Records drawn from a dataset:
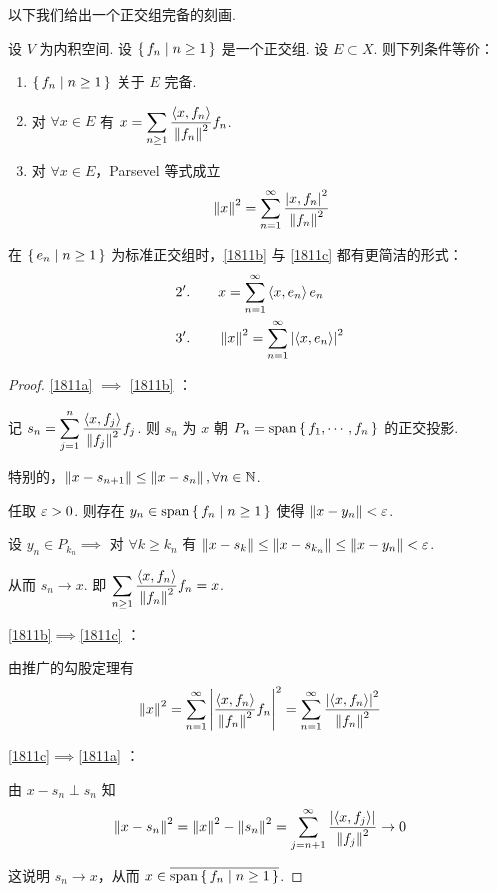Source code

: 以下我们给出一个正交组完备的刻画.

\begin{theorem}
    设 $V$ 为内积空间. 设 $\set{f_n|n\ge 1}$ 是一个正交组. 设 $E\subset X$. 则下列条件等价：

    \begin{enumerate}
        \item\label{1811a} $\set{f_n|n\ge 1}$ 关于 $E$ 完备.
        
        \item\label{1811b} 对 $\forall x\in E$ 有 $x=\displaystyle\sum_{n\ge 1}\frac{\left\langle{x,f_n}\right\rangle}{\left\lVert{f_n}\right\rVert^2}f_n$.
        
        \item\label{1811c} 对 $\forall x\in E$，Parsevel 等式成立
$$
\left\lVert{x}\right\rVert^2=\sum_{n=1}^\infty\frac{\left\lvert{x,f_n}\right\rvert^2}{\left\lVert{f_n}\right\rVert^2}
$$
    \end{enumerate}
\end{theorem}

\begin{hint}
    在 $\set{e_n|n\ge 1}$ 为标准正交组时，\ref{1811b} 与 \ref{1811c} 都有更简洁的形式：
$$
\begin{aligned}
    2'. \qquad & x=\sum_{n=1}^\infty\left\langle{x,e_n}\right\rangle e_n\\
    3'. \qquad & \left\lVert{x}\right\rVert^2=\sum_{n=1}^\infty\left\lvert{\left\langle{x,e_n}\right\rangle}\right\rvert^2
\end{aligned}
$$
\end{hint}

\begin{proof}
    \ref{1811a} $\implies$ \ref{1811b} ：

    记 $s_n=\displaystyle\sum_{j=1}^n\frac{\left\langle{x,f_j}\right\rangle}{\left\lVert{f_j}\right\rVert^2}f_j$. 则 $s_n$ 为 $x$ 朝 $P_n=\mathrm{span}\set{f_1,\cdots,f_n}$ 的正交投影.

    特别的，$\left\lVert{x-s_{n+1}}\right\rVert\le\left\lVert{x-s_n}\right\rVert,\forall n\in\mathbb{N}$.

    任取 $\varepsilon>0$. 则存在 $y_n\in\mathrm{span}\set{f_n|n\ge 1}$ 使得 $\left\lVert{x-y_n}\right\rVert<\varepsilon$.

    设 $y_n\in P_{k_n}\implies$ 对 $\forall k\ge k_n$ 有 $\left\lVert{x-s_k}\right\rVert\le\left\lVert{x-s_{k_n}}\right\rVert\le\left\lVert{x-y_n}\right\rVert<\varepsilon$.

    从而 $s_n\to x$. 即 $\displaystyle\sum_{n\ge 1}\frac{\left\langle{x,f_n}\right\rangle}{\left\lVert{f_n}\right\rVert^2}f_n=x$.

    \ref{1811b}$\implies$\ref{1811c} ：

    由推广的勾股定理有
$$
\left\lVert{x}\right\rVert^2=\sum_{n=1}^\infty\left\lvert{\frac{\left\langle{x,f_n}\right\rangle}{\left\lVert{f_n}\right\rVert^2}f_n}\right\rvert^2=\sum_{n=1}^\infty\frac{\left\lvert{\left\langle{x,f_n}\right\rangle}\right\rvert^2}{\left\lVert{f_n}\right\rVert^2}
$$

    \ref{1811c}$\implies$\ref{1811a} ：

    由 $x-s_n\perp s_n$ 知
$$
\left\lVert{x-s_n}\right\rVert^2=\left\lVert{x}\right\rVert^2-\left\lVert{s_n}\right\rVert^2=\sum_{j=n+1}^\infty\frac{\left\lvert{\left\langle{x,f_j}\right\rangle}\right\rvert}{\left\lVert{f_j}\right\rVert^2}\to 0
$$

    这说明 $s_n\to x$，从而 $x\in\overline{\mathrm{span}\set{f_n|n\ge 1}}$.
\end{proof}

> Brief
When you print the records above, keep them exact and leave out the pictures.

> Exercise output
Source code

: 以下我们给出一个正交组完备的刻画.

\begin{theorem}
    设 $V$ 为内积空间. 设 $\set{f_n|n\ge 1}$ 是一个正交组. 设 $E\subset X$. 则下列条件等价：

    \begin{enumerate}
        \item\label{1811a} $\set{f_n|n\ge 1}$ 关于 $E$ 完备.
        
        \item\label{1811b} 对 $\forall x\in E$ 有 $x=\displaystyle\sum_{n\ge 1}\frac{\left\langle{x,f_n}\right\rangle}{\left\lVert{f_n}\right\rVert^2}f_n$.
        
        \item\label{1811c} 对 $\forall x\in E$，Parsevel 等式成立
$$
\left\lVert{x}\right\rVert^2=\sum_{n=1}^\infty\frac{\left\lvert{x,f_n}\right\rvert^2}{\left\lVert{f_n}\right\rVert^2}
$$
    \end{enumerate}
\end{theorem}

\begin{hint}
    在 $\set{e_n|n\ge 1}$ 为标准正交组时，\ref{1811b} 与 \ref{1811c} 都有更简洁的形式：
$$
\begin{aligned}
    2'. \qquad & x=\sum_{n=1}^\infty\left\langle{x,e_n}\right\rangle e_n\\
    3'. \qquad & \left\lVert{x}\right\rVert^2=\sum_{n=1}^\infty\left\lvert{\left\langle{x,e_n}\right\rangle}\right\rvert^2
\end{aligned}
$$
\end{hint}

\begin{proof}
    \ref{1811a} $\implies$ \ref{1811b} ：

    记 $s_n=\displaystyle\sum_{j=1}^n\frac{\left\langle{x,f_j}\right\rangle}{\left\lVert{f_j}\right\rVert^2}f_j$. 则 $s_n$ 为 $x$ 朝 $P_n=\mathrm{span}\set{f_1,\cdots,f_n}$ 的正交投影.

    特别的，$\left\lVert{x-s_{n+1}}\right\rVert\le\left\lVert{x-s_n}\right\rVert,\forall n\in\mathbb{N}$.

    任取 $\varepsilon>0$. 则存在 $y_n\in\mathrm{span}\set{f_n|n\ge 1}$ 使得 $\left\lVert{x-y_n}\right\rVert<\varepsilon$.

    设 $y_n\in P_{k_n}\implies$ 对 $\forall k\ge k_n$ 有 $\left\lVert{x-s_k}\right\rVert\le\left\lVert{x-s_{k_n}}\right\rVert\le\left\lVert{x-y_n}\right\rVert<\varepsilon$.

    从而 $s_n\to x$. 即 $\displaystyle\sum_{n\ge 1}\frac{\left\langle{x,f_n}\right\rangle}{\left\lVert{f_n}\right\rVert^2}f_n=x$.

    \ref{1811b}$\implies$\ref{1811c} ：

    由推广的勾股定理有
$$
\left\lVert{x}\right\rVert^2=\sum_{n=1}^\infty\left\lvert{\frac{\left\langle{x,f_n}\right\rangle}{\left\lVert{f_n}\right\rVert^2}f_n}\right\rvert^2=\sum_{n=1}^\infty\frac{\left\lvert{\left\langle{x,f_n}\right\rangle}\right\rvert^2}{\left\lVert{f_n}\right\rVert^2}
$$

    \ref{1811c}$\implies$\ref{1811a} ：

    由 $x-s_n\perp s_n$ 知
$$
\left\lVert{x-s_n}\right\rVert^2=\left\lVert{x}\right\rVert^2-\left\lVert{s_n}\right\rVert^2=\sum_{j=n+1}^\infty\frac{\left\lvert{\left\langle{x,f_j}\right\rangle}\right\rvert}{\left\lVert{f_j}\right\rVert^2}\to 0
$$

    这说明 $s_n\to x$，从而 $x\in\overline{\mathrm{span}\set{f_n|n\ge 1}}$.
\end{proof}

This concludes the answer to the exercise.